Wherever a picture appears in the data below, omit it, and restate everything else word for word.

------------------------------------------------------------------------

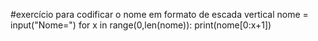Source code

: #exercício para codificar o nome em formato de escada vertical
nome = input("Nome=")
for x in range(0,len(nome)):
  print(nome[0:x+1])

------------------------------------------------------------------------

▶ [Result]:
Source code

: #exercício para codificar o nome em formato de escada vertical
nome = input("Nome=")
for x in range(0,len(nome)):
  print(nome[0:x+1])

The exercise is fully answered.